▶ _Work instructions_: Report each line from the entries in which "data" can be found.

-.-.-

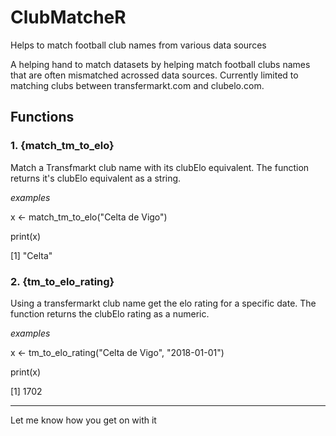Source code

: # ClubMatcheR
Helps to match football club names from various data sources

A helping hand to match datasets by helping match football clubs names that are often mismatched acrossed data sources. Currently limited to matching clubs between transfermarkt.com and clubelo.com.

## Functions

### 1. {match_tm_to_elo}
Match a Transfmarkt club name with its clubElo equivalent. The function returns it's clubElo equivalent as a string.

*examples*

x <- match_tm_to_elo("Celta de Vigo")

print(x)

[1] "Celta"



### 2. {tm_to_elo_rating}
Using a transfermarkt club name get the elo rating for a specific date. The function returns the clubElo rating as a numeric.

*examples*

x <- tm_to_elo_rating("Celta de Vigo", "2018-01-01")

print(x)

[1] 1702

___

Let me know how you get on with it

-.-.-

▶ _Solution for this task_:
Helps to match football club names from various data sources
A helping hand to match datasets by helping match football clubs names that are often mismatched acrossed data sources. Currently limited to matching clubs between transfermarkt.com and clubelo.com.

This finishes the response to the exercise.